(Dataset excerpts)
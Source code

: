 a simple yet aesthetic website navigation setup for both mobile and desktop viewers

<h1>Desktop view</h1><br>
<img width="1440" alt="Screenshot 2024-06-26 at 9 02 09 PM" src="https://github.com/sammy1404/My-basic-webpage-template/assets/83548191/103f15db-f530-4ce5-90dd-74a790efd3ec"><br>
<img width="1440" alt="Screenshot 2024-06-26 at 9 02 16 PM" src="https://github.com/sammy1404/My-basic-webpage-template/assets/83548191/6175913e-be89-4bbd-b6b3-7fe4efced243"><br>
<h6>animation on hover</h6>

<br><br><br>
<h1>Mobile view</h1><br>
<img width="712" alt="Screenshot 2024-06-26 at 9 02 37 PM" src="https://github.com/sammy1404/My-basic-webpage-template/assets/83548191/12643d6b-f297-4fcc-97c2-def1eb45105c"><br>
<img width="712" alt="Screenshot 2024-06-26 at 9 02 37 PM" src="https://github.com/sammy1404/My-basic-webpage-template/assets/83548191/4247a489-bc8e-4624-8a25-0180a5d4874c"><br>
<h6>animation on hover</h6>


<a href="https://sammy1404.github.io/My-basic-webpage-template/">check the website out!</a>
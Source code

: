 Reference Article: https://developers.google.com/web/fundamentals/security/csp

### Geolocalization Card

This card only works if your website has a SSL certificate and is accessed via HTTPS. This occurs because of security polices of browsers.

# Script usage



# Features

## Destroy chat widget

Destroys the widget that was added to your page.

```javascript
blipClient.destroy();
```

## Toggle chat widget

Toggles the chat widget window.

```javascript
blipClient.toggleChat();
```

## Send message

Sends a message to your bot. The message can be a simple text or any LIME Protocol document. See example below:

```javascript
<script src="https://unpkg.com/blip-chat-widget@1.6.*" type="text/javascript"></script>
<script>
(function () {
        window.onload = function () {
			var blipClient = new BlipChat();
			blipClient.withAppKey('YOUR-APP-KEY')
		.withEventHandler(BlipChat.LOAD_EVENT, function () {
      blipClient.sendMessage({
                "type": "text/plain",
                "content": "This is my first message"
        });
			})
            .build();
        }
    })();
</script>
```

* [What needs to be done]
Print the records above again, every one, exactly as written.

* [Response to this exercise]
Source code

: a simple yet aesthetic website navigation setup for both mobile and desktop viewers

<h1>Desktop view</h1><br>
<img width="1440" alt="Screenshot 2024-06-26 at 9 02 09 PM" src="https://github.com/sammy1404/My-basic-webpage-template/assets/83548191/103f15db-f530-4ce5-90dd-74a790efd3ec"><br>
<img width="1440" alt="Screenshot 2024-06-26 at 9 02 16 PM" src="https://github.com/sammy1404/My-basic-webpage-template/assets/83548191/6175913e-be89-4bbd-b6b3-7fe4efced243"><br>
<h6>animation on hover</h6>

<br><br><br>
<h1>Mobile view</h1><br>
<img width="712" alt="Screenshot 2024-06-26 at 9 02 37 PM" src="https://github.com/sammy1404/My-basic-webpage-template/assets/83548191/12643d6b-f297-4fcc-97c2-def1eb45105c"><br>
<img width="712" alt="Screenshot 2024-06-26 at 9 02 37 PM" src="https://github.com/sammy1404/My-basic-webpage-template/assets/83548191/4247a489-bc8e-4624-8a25-0180a5d4874c"><br>
<h6>animation on hover</h6>


<a href="https://sammy1404.github.io/My-basic-webpage-template/">check the website out!</a>
Source code

: Reference Article: https://developers.google.com/web/fundamentals/security/csp

### Geolocalization Card

This card only works if your website has a SSL certificate and is accessed via HTTPS. This occurs because of security polices of browsers.

# Script usage



# Features

## Destroy chat widget

Destroys the widget that was added to your page.

```javascript
blipClient.destroy();
```

## Toggle chat widget

Toggles the chat widget window.

```javascript
blipClient.toggleChat();
```

## Send message

Sends a message to your bot. The message can be a simple text or any LIME Protocol document. See example below:

```javascript
<script src="https://unpkg.com/blip-chat-widget@1.6.*" type="text/javascript"></script>
<script>
(function () {
        window.onload = function () {
			var blipClient = new BlipChat();
			blipClient.withAppKey('YOUR-APP-KEY')
		.withEventHandler(BlipChat.LOAD_EVENT, function () {
      blipClient.sendMessage({
                "type": "text/plain",
                "content": "This is my first message"
        });
			})
            .build();
        }
    })();
</script>
```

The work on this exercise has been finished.